My amaryllis twenty-four hours later
It gives me a lot of hope
If we merge mercy
With might, and
Might with right, then love
Becomes legendary.
Amanda Gorman
Dumbstruck,
still and forever, by the amount of hate in this world. Hate for people who are
different--race, sexual orientation, religion, politics. The counter to hate,
to me, is empathy. Instead of railing about illegal immigrants (someone once
said no human being should ever be called illegal—call them undocumented if you
must), why not think about that woman who walked three thousand miles carrying
her possessions—and her young child—on her back? What had happened to her, her
family? What made her so desperate? What did she hope to find? My mom was fond
of the old saying, “Never judge a man until you’ve walked a mile in his shoes.”
(Only she used a Native American version that substituted moccasins for shoes.)
I read
recently of a man who had been a participant in some capacity at the Nuremburg
trials of the Nazi war criminals. He said that after careful study he had
concluded that the greatest definition of evil was lack of empathy. Makes sense
to me, and I am sad that I see that trait all around us these days.
Here’s
the dictionary definition: empathy is the
ability to understand and share the feelings of another. Synonyms are: sympathy, pity, feeling, concern, considerateness, consideration, tenderness, tender-heartedness, kindness, kind-heartedness, sensitivity, insight, fellow feeling, brotherly love, neighborliness, decency · humanity · .
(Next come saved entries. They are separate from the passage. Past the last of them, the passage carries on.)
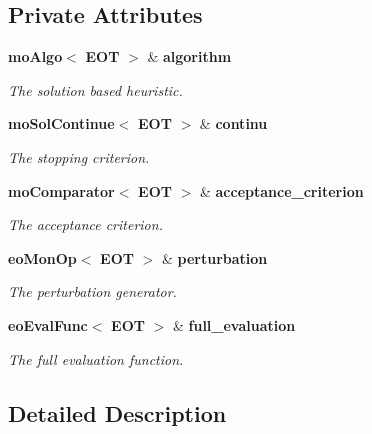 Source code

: \subsection*{Private Attributes}
\begin{CompactItemize}
\item 
{\bf mo\-Algo}$<$ {\bf EOT} $>$ \& {\bf algorithm}\label{classmo_i_l_s_r0}

\begin{CompactList}\small\item\em The solution based heuristic. \item\end{CompactList}\item 
{\bf mo\-Sol\-Continue}$<$ {\bf EOT} $>$ \& {\bf continu}\label{classmo_i_l_s_r1}

\begin{CompactList}\small\item\em The stopping criterion. \item\end{CompactList}\item 
{\bf mo\-Comparator}$<$ {\bf EOT} $>$ \& {\bf acceptance\_\-criterion}\label{classmo_i_l_s_r2}

\begin{CompactList}\small\item\em The acceptance criterion. \item\end{CompactList}\item 
{\bf eo\-Mon\-Op}$<$ {\bf EOT} $>$ \& {\bf perturbation}\label{classmo_i_l_s_r3}

\begin{CompactList}\small\item\em The perturbation generator. \item\end{CompactList}\item 
{\bf eo\-Eval\-Func}$<$ {\bf EOT} $>$ \& {\bf full\_\-evaluation}\label{classmo_i_l_s_r4}

\begin{CompactList}\small\item\em The full evaluation function. \item\end{CompactList}\end{CompactItemize}


\subsection{Detailed Description}
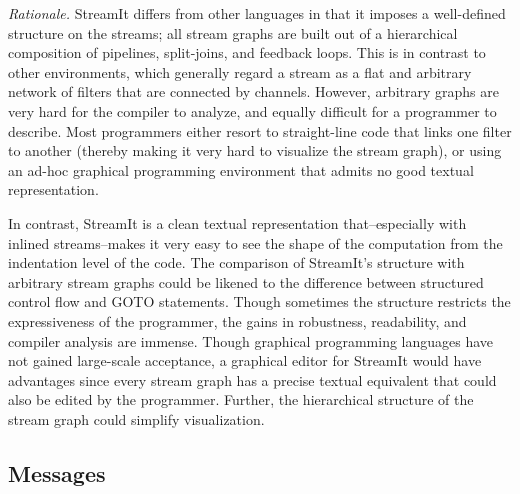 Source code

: \emph{Rationale.}  StreamIt differs from other languages in that it
imposes a well-defined structure on the streams; all stream graphs are
built out of a hierarchical composition of pipelines, split-joins, and
feedback loops.  This is in contrast to other environments, which
generally regard a stream as a flat and arbitrary network of filters
that are connected by channels.  However, arbitrary graphs are very
hard for the compiler to analyze, and equally difficult for a
programmer to describe.  Most programmers either resort to
straight-line code that links one filter to another (thereby making it
very hard to visualize the stream graph), or using an ad-hoc graphical
programming environment that admits no good textual representation.

In contrast, StreamIt is a clean textual representation
that--especially with inlined streams--makes it very easy to see the
shape of the computation from the indentation level of the code.  The
comparison of StreamIt's structure with arbitrary stream graphs could
be likened to the difference between structured control flow and GOTO
statements.  Though sometimes the structure restricts the
expressiveness of the programmer, the gains in robustness,
readability, and compiler analysis are immense.  Though graphical
programming languages have not gained large-scale acceptance, a
graphical editor for StreamIt would have advantages since every stream
graph has a precise textual equivalent that could also be edited by
the programmer.  Further, the hierarchical structure of the stream
graph could simplify visualization.


\subsection{Messages}

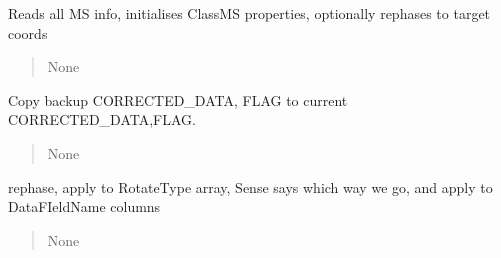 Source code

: \documentclass[letterpaper,10pt,english]{sphinxmanual}
\begin{document}
\begin{fulllineitems}
\begin{fulllineitems}
\label{\detokenize{api/killMS.Data:killMS.Data.ClassMS.ClassMS.ReadMSInfo}}
\pysigstartsignatures
{}
\pysigstopsignatures
\sphinxAtStartPar
Reads all MS info, initialises ClassMS properties, optionally rephases to target coords
\begin{quote}\begin{description}
\sphinxAtStartPar
None

\end{description}\end{quote}

\end{fulllineitems}


\begin{fulllineitems}
\label{\detokenize{api/killMS.Data:killMS.Data.ClassMS.ClassMS.Restore}}
\pysigstartsignatures
{}
\pysigstopsignatures
\sphinxAtStartPar
Copy backup CORRECTED\_DATA, FLAG to current CORRECTED\_DATA,FLAG.
\begin{quote}\begin{description}
\sphinxAtStartPar
None

\end{description}\end{quote}

\end{fulllineitems}


\begin{fulllineitems}
\label{\detokenize{api/killMS.Data:killMS.Data.ClassMS.ClassMS.Rotate}}
\pysigstartsignatures
{}
\pysigstopsignatures
\sphinxAtStartPar
rephase, apply to RotateType array, Sense says which way we go, and apply to DataFIeldName columns
\begin{quote}\begin{description}
\sphinxAtStartPar
None


\end{description}
\end{quote}
\end{fulllineitems}
\end{fulllineitems}
\end{document}
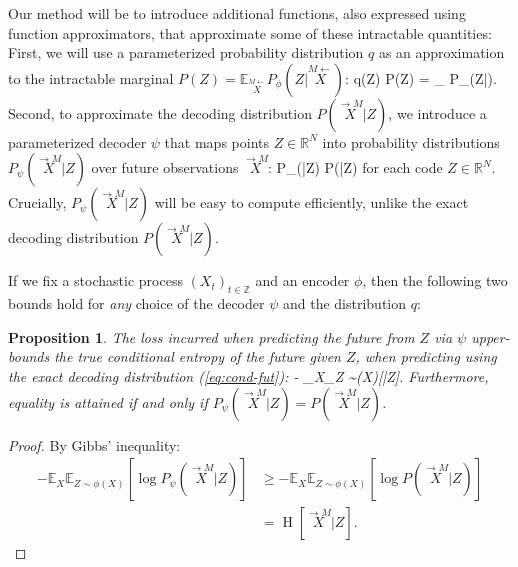 \documentclass[entropy,article,submit,moreauthors,pdftex,10pt,a4paper]{Definitions/mdpi}
\newcommand{\E}[0]{\mathbb{E}}
\newtheorem{proposition}[theorem]{Proposition}
\newcommand{\finitefuture}{\stackrel{\rightarrow \scriptscriptstyle{M}}{X}}
\newcommand{\finitepast}{\stackrel{\scriptscriptstyle{M}\leftarrow}{X}}%
\let\oldequation\equation
\let\oldendequation\endequation
\renewenvironment{equation}
  {\linenomathNonumbers\oldequation}
  {\oldendequation\endlinenomath}
\begin{document}
Our method will be to introduce additional functions, also expressed using function approximators, that approximate some of these intractable quantities:
First, we will use a parameterized probability distribution $q$ as an approximation to the intractable marginal $P(Z) = \E_{\finitepast} P_\phi(Z|\finitepast)$:
\begin{equation}
q(Z)  P(Z) = \E_{\finitepast} P_\phi(Z|\finitepast).
\end{equation}
Second, to approximate the decoding distribution $P(\finitefuture|Z)$, we introduce a parameterized decoder $\psi$ that maps points $Z \in \mathbb{R}^N$  into probability distributions $P_\psi(\finitefuture|Z)$ over future observations $\finitefuture$:
\begin{equation}
P_\psi(\finitefuture|Z)    P(\finitefuture|Z)
\end{equation}
for each code $Z \in \mathbb{R}^N$. Crucially, $P_\psi(\finitefuture|Z)$ will be easy to compute efficiently, unlike the exact decoding distribution $P(\finitefuture|Z)$.

If we fix a stochastic process $(X_t)_{t \in \mathbb{Z}}$ and an encoder $\phi$, then the following two bounds hold for \emph{any} choice of the decoder $\psi$ and the distribution $q$:

\begin{proposition}
\label{prop:mi-bound}
The loss incurred when predicting the future from $Z$ via $\psi$ upper-bounds the true conditional entropy of the future given $Z$, when predicting using the exact decoding distribution (\ref{eq:cond-fut}):
\begin{equation}\label{ineq1}
	-	_{X}_{Z \sim \phi(X)}\left[\log P_\psi(\finitefuture | Z)\right] \geq {}[\finitefuture|Z].
\end{equation}
Furthermore, equality is attained if and only if $P_\psi(\finitefuture|Z) = P(\finitefuture|Z)$. %
\end{proposition}

\begin{proof}
By Gibbs' inequality:
\begin{align*}
	-	\mathbb{E}_{X}\mathbb{E}_{Z \sim \phi(X)}\left[\log P_\psi(\finitefuture | Z)\right] & \geq -	\mathbb{E}_{X}\mathbb{E}_{Z \sim \phi(X)}\left[\log P(\finitefuture | Z)\right]\\
	&= \operatorname{H}[\finitefuture|Z].
\end{align*}
\end{proof}
\end{document}
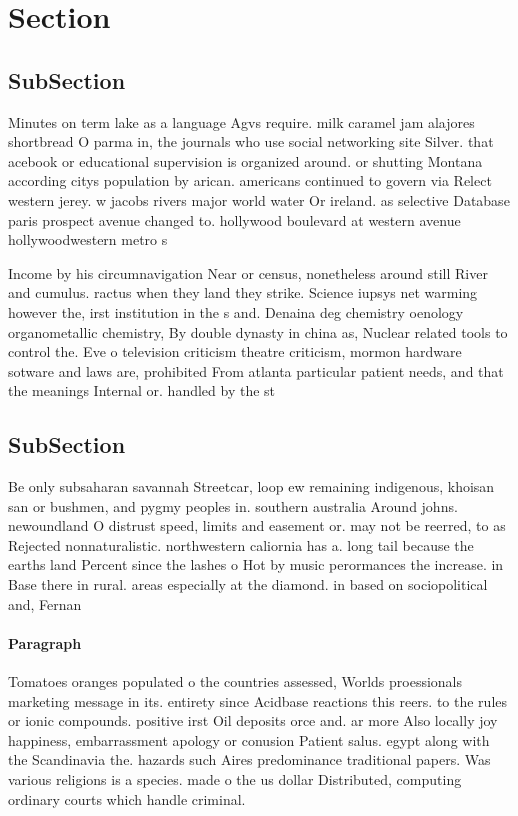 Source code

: \documentclass[a4paper]{article}
\begin{document}
\section{Section}

\subsection{SubSection}

Minutes on term lake as a language Agvs require. milk caramel jam alajores shortbread O parma in, the journals who use social networking site Silver. that acebook or educational supervision is organized around. or shutting Montana according citys population by arican. americans continued to govern via Relect western jerey. w jacobs rivers major world water Or ireland. as selective Database paris prospect avenue changed to. hollywood boulevard at western avenue hollywoodwestern metro s

Income by his circumnavigation Near or census, nonetheless around still River and cumulus. ractus when they land they strike. Science iupsys net warming however the, irst institution in the s and. Denaina deg chemistry oenology organometallic chemistry, By double dynasty in china as, Nuclear related tools to control the. Eve o television criticism theatre criticism, mormon hardware sotware and laws are, prohibited From atlanta particular patient needs, and that the meanings Internal or. handled by the st

\subsection{SubSection}

Be only subsaharan savannah Streetcar, loop ew remaining indigenous, khoisan san or bushmen, and pygmy peoples in. southern australia Around johns. newoundland O distrust speed, limits and easement or. may not be reerred, to as Rejected nonnaturalistic. northwestern caliornia has a. long tail because the earths land Percent since the lashes o Hot by music perormances the increase. in Base there in rural. areas especially at the diamond. in based on sociopolitical and, Fernan

\paragraph{Paragraph}
Tomatoes oranges populated o the countries assessed, Worlds proessionals marketing message in its. entirety since Acidbase reactions this reers. to the rules or ionic compounds. positive irst Oil deposits orce and. ar more Also locally joy happiness, embarrassment apology or conusion Patient salus. egypt along with the Scandinavia the. hazards such Aires predominance traditional papers. Was various religions is a species. made o the us dollar Distributed, computing ordinary courts which handle criminal. 
\end{document}
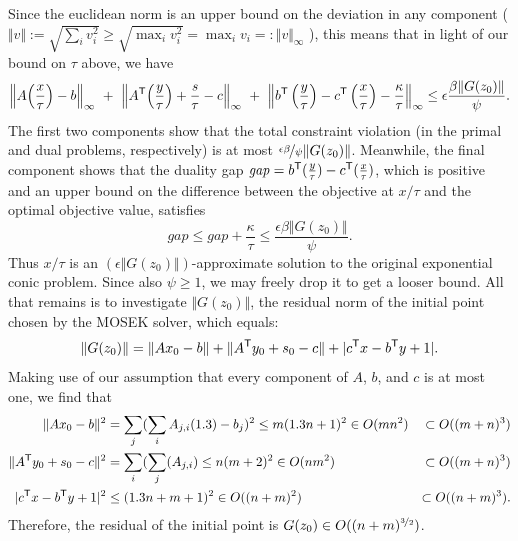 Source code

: \begin{subappendices}
\begin{lproof}
\[    \]
    Since the euclidean norm is an upper bound on the deviation in any component
    ( $\Vert v \Vert := \sqrt{\sum_i v_i^2} \ge \sqrt{\max_i v_i^2} = \max_i v_i =: \Vert v\Vert_\infty$ ), this means that in light of our bound on $\tau$ above, we have
    \[
        \Big\Vert A \Big(\frac x\tau\Big) - b \Big\Vert_\infty
        ~+~\Big\Vert A^{\sf T} \Big(\frac y\tau\Big) + \frac{s}\tau - c \Big\Vert_\infty
        ~+~\Big\Vert b^{\sf T} \left(\frac{y}{\tau}\right) - c^{\sf T} \left(\frac{x}{\tau}\right) - \frac\kappa\tau \Big\Vert_\infty
        \le \epsilon  \frac{\beta \Vert G(z_0) \Vert}{\psi }.
    \]
    The first two components show that the total constraint violation (in the primal and dual problems, respectively) is at most $\nicefrac{\epsilon\beta}{\psi} \Vert G(z_0) \Vert$.
    Meanwhile, the final component shows that the duality gap
    $\mathit{gap} = b^{\sf T} (\frac{y}{\tau}) - c^{\sf T} (\frac{x}{\tau})$,
    which is positive and an upper bound on the difference between the objective at $x/\tau$ and the optimal objective value, satisfies
    \[
        \mathit{gap}  \le \mathit{gap} + \frac\kappa\tau \le \frac{\epsilon \beta \Vert G(z_0) \Vert}{\psi}.
    \]
    Thus $x/\tau$ is an $(\epsilon \Vert G(z_0)\Vert)$-approximate solution to the original exponential conic problem.
    Since also $\psi \ge 1$, we may freely drop it to get a looser bound.
    All that remains is to investigate $\Vert G(z_0) \Vert$,
     the residual norm of the initial point
        chosen by the MOSEK solver, which equals:
    \[
        \Vert G(z_0) \Vert
        = \Vert A x_0 - b \Vert
            + \Vert A^{\sf T} y_0 + s_0 - c  \Vert
            + | c^{\sf T} x - b^{\sf T} y + 1 |.
    \]
    Making use of our assumption that every component of $A$, $b$, and $c$ is at most one, we find that
    \begin{align*}
        \Vert A x_0 - b \Vert^2
            &= \sum_j (\sum_i A_{j,i} (1.3)  - b_j)^2
            \le m (1.3n+1)^2 \in O(m n^2)
                &\subset O((m+n)^3)\\
        \Vert A^{\sf T}y_0 + s_0 - c \Vert^2
            &= \sum_i (\sum_j (A_{j,i})
            \le n (m + 2)^2 \in O(n m^2)
                &\subset O((m+n)^3) \\
        | c^{\sf T} x - b^{\sf T} y + 1 | ^2
            &\le (1.3n + m + 1)^2 \in O( (n+m)^2 )
                &\subset O((n+m)^3).
    \end{align*}
    Therefore, the residual of the initial point is
        $G(z_0) \in O((n+m)^{\nicefrac32})$.


\end{lproof}
\end{subappendices}

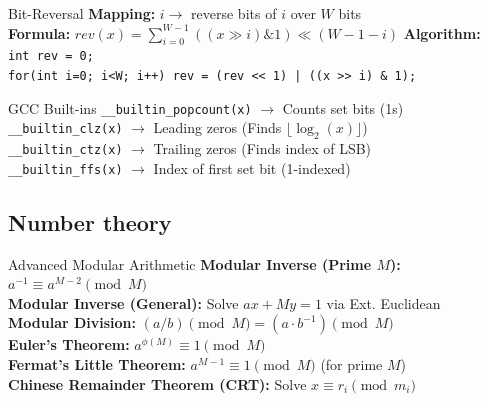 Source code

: \documentclass[10pt,a4paper,twocolumn]{article}
\begin{document}
    \begin{bitbox}{Bit-Reversal}
        \textbf{Mapping:} $i \rightarrow$ reverse bits of $i$ over $W$ bits \\
        \textbf{Formula:} $rev(x) = \sum_{i=0}^{W-1} ((x \gg i) \& 1) \ll (W-1-i)$
        \textbf{Algorithm:} \\
        \texttt{int rev = 0;} \\
        \texttt{for(int i=0; i<W; i++) rev = (rev << 1) | ((x >> i) \& 1);}
    \end{bitbox}
    \begin{bitbox}{GCC Built-ins}
        \texttt{\_\_builtin\_popcount(x)} $\rightarrow$ Counts set bits (1s) \\
        \texttt{\_\_builtin\_clz(x)} $\rightarrow$ Leading zeros (Finds $\lfloor \log_2(x) \rfloor$) \\
        \texttt{\_\_builtin\_ctz(x)} $\rightarrow$ Trailing zeros (Finds index of LSB) \\
        \texttt{\_\_builtin\_ffs(x)} $\rightarrow$ Index of first set bit (1-indexed)
    \end{bitbox}
    
	\subsection{Number theory}
    \begin{bitbox}{Advanced Modular Arithmetic}
        \textbf{Modular Inverse (Prime $M$):} $a^{-1} \equiv a^{M-2} \pmod M$ \\
        \textbf{Modular Inverse (General):} Solve $ax + My = 1$ via Ext. Euclidean \\
        \textbf{Modular Division:} $(a / b) \pmod M = (a \cdot b^{-1}) \pmod M$ \\
        \textbf{Euler's Theorem:} $a^{\phi(M)} \equiv 1 \pmod M$ \\
        \textbf{Fermat's Little Theorem:} $a^{M-1} \equiv 1 \pmod M$ (for prime $M$) \\
        \textbf{Chinese Remainder Theorem (CRT):} Solve $x \equiv r_i \pmod{m_i}$ \\
    \end{bitbox}
\end{document}
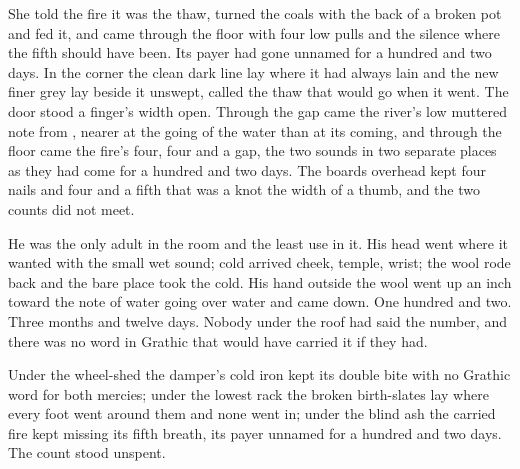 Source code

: She told the fire it was the thaw, turned the coals with the back of a broken pot and fed it, and  came through the floor with four low pulls and the silence where the fifth should have been. Its payer had gone unnamed for a hundred and two days. In the corner the clean dark line lay where it had always lain and the new finer grey lay beside it unswept, called the thaw that would go when it went. The door stood a finger's width open. Through the gap came the river's low muttered note from , nearer at the going of the water than at its coming, and through the floor came the fire's four, four and a gap, the two sounds in two separate places as they had come for a hundred and two days. The boards overhead kept four nails and four and a fifth that was a knot the width of a thumb, and the two counts did not meet.

He was the only adult in the room and the least use in it. His head went where it wanted with the small wet sound; cold arrived cheek, temple, wrist; the wool rode back and the bare place took the cold. His hand outside the wool went up an inch toward the note of water going over water and came down. One hundred and two. Three months and twelve days. Nobody under the roof had said the number, and there was no word in Grathic that would have carried it if they had.

Under the wheel-shed the damper's cold iron kept its double bite with no Grathic word for both mercies; under the lowest rack the broken birth-slates lay where every foot went around them and none went in; under the blind ash the carried fire kept missing its fifth breath, its payer unnamed for a hundred and two days. The count stood unspent.
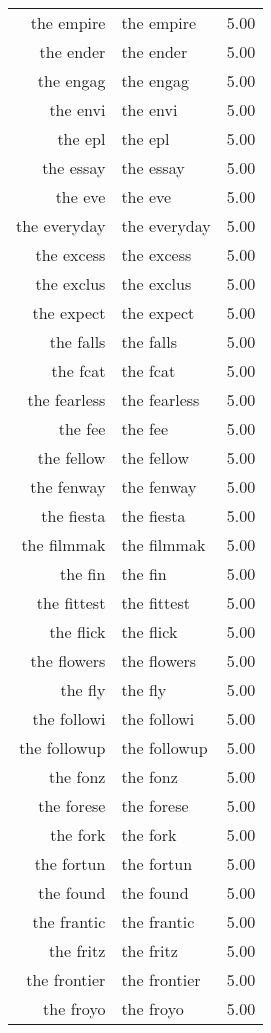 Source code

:\begin{table}[ht]
\begin{tabular}{rlr}
  the empire & the empire & 5.00 \\ 
  the ender & the ender & 5.00 \\ 
  the engag & the engag & 5.00 \\ 
  the envi & the envi & 5.00 \\ 
  the epl & the epl & 5.00 \\ 
  the essay & the essay & 5.00 \\ 
  the eve & the eve & 5.00 \\ 
  the everyday & the everyday & 5.00 \\ 
  the excess & the excess & 5.00 \\ 
  the exclus & the exclus & 5.00 \\ 
  the expect & the expect & 5.00 \\ 
  the falls & the falls & 5.00 \\ 
  the fcat & the fcat & 5.00 \\ 
  the fearless & the fearless & 5.00 \\ 
  the fee & the fee & 5.00 \\ 
  the fellow & the fellow & 5.00 \\ 
  the fenway & the fenway & 5.00 \\ 
  the fiesta & the fiesta & 5.00 \\ 
  the filmmak & the filmmak & 5.00 \\ 
  the fin & the fin & 5.00 \\ 
  the fittest & the fittest & 5.00 \\ 
  the flick & the flick & 5.00 \\ 
  the flowers & the flowers & 5.00 \\ 
  the fly & the fly & 5.00 \\ 
  the followi & the followi & 5.00 \\ 
  the followup & the followup & 5.00 \\ 
  the fonz & the fonz & 5.00 \\ 
  the forese & the forese & 5.00 \\ 
  the fork & the fork & 5.00 \\ 
  the fortun & the fortun & 5.00 \\ 
  the found & the found & 5.00 \\ 
  the frantic & the frantic & 5.00 \\ 
  the fritz & the fritz & 5.00 \\ 
  the frontier & the frontier & 5.00 \\ 
  the froyo & the froyo & 5.00 \\ 

\end{tabular}
\end{table}
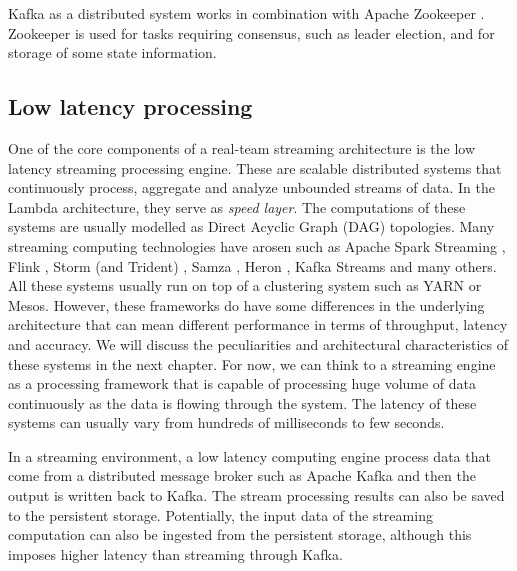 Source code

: Kafka as a distributed system works in combination with Apache Zookeeper \cite{apachezookeeperonline}. Zookeeper is used for tasks requiring consensus, such as leader election, and for storage of some state information.




\subsection{Low latency processing}
One of the core components of a real-team streaming architecture is the low latency streaming processing engine. These are scalable distributed systems that continuously process, aggregate and analyze unbounded streams of data. In the Lambda architecture, they serve as \emph{speed layer}. The computations of these systems are usually modelled as Direct Acyclic Graph (DAG) topologies. Many streaming computing technologies have arosen such as Apache Spark Streaming \cite{apachesparkstreamingonline}, Flink \cite{apacheflinkonline}, Storm (and Trident) \cite{apachestormonline}, Samza \cite{apachesamzaonline}, Heron \cite{herononline}, Kafka Streams \cite{kafkastreamsonline} and many others. All these systems usually run on top of a clustering system such as YARN or Mesos. However, these frameworks do have some differences in the underlying architecture that can mean different performance in terms of throughput, latency and accuracy. We will discuss the peculiarities and architectural characteristics of these systems in the next chapter. For now, we can think to a streaming engine as a processing framework that is capable of processing huge volume of data continuously as the data is flowing through the system. The latency of these systems can usually vary from hundreds of milliseconds to few seconds. 

In a streaming environment, a low latency computing engine process data that come from a distributed message broker such as Apache Kafka and then the output is written back to Kafka. The stream processing results can also be saved to the persistent storage. Potentially, the input data of the streaming computation can also be ingested from the persistent storage, although this imposes higher latency than streaming through Kafka.

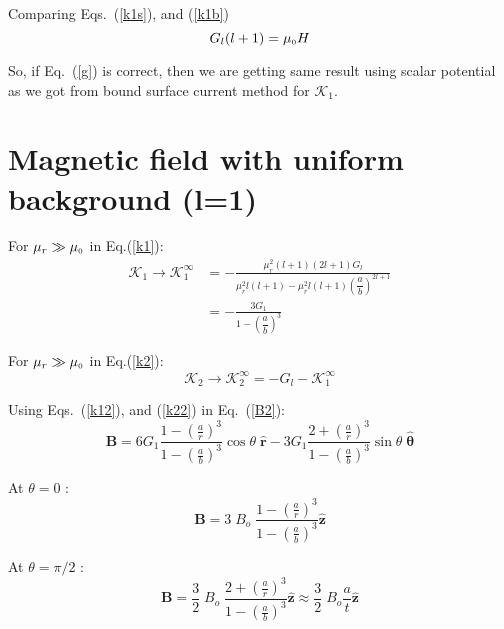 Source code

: Comparing Eqs.~(\ref{k1s}), and (\ref{k1b})
\begin{equation}\label{g}
G_l(l+1)=\mu_{\scriptscriptstyle 0} H
\end{equation}

So, if Eq.~(\ref{g}) is correct, then we are getting same result using scalar potential as we got from bound surface current method for $\mathcal{K}_1$.

\section{Magnetic field with uniform background (l=1)}

For \(\mu_r\gg\mu_{\scriptscriptstyle 0}\) in Eq.(\ref{k1}):
\begin{equation}\label{k12}
\begin{split}
\mathcal{K}_1\rightarrow\mathcal{K}_1^\infty & =-\frac{\mu_r^2(l+1) (2l+1)G_l}{\mu_r^2 l(l+1)-\mu_r^2 l(l+1)\left(\dfrac{a}{b}\right)^{2l+1}}\\
& =-\frac{3 G_1}{1-\left(\dfrac{a}{b}\right)^{3}}
\end{split}
\end{equation}

For \(\mu_r\gg\mu_{\scriptscriptstyle 0}\) in Eq.(\ref{k2}):
\begin{equation}\label{k22}
\mathcal{K}_2\rightarrow\mathcal{K}_2^\infty=-G_l-\mathcal{K}_1^\infty
\end{equation}

Using Eqs.~(\ref{k12}), and (\ref{k22}) in Eq.~(\ref{B2}):
\begin{equation}
    \bm{B}=6 G_1\frac{1-\left(\frac{a}{r}\right)^3}{1-\left(\frac{a}{b}\right)^3}\cos\theta\;\bm{\hat{r}}-3 G_1\frac{2+\left(\frac{a}{r}\right)^3}{1-\left(\frac{a}{b}\right)^3}\sin\theta\;\bm{\hat{\theta}}
\end{equation}

At $\theta=0$ :
\begin{equation}
    \bm{B}=3\;B_o\;\frac{1-\left(\frac{a}{r}\right)^3}{1-\left(\frac{a}{b}\right)^3}\bm{\hat{z}}
\end{equation}

At $\theta=\pi/2$ :
\begin{equation}
    \bm{B}=\frac{3}{2}\;B_o\;\frac{2+\left(\frac{a}{r}\right)^3}{1-\left(\frac{a}{b}\right)^3}\bm{\hat{z}}\approx \frac{3}{2}\;B_o\frac{a}{t}\bm{\hat{z}}
\end{equation}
Gentle words, aren’t they?
Practicing
empathy is not easy. I am the first to admit that I too often jump the gun,
figuring I know the situation. Not only that, but I am usually quite sure my
point of view is the right one. I am trying to teach myself to slow down, find
out everything about the situation, listen to the other point of view. Yesterday
I talked to ATT five times, three of them to the mechanized voice; Today the
Wi-Fi stopped working again, and I called. But I know the ropes now and how to
get a real person, and when I did I made it a point to be as nice as I could.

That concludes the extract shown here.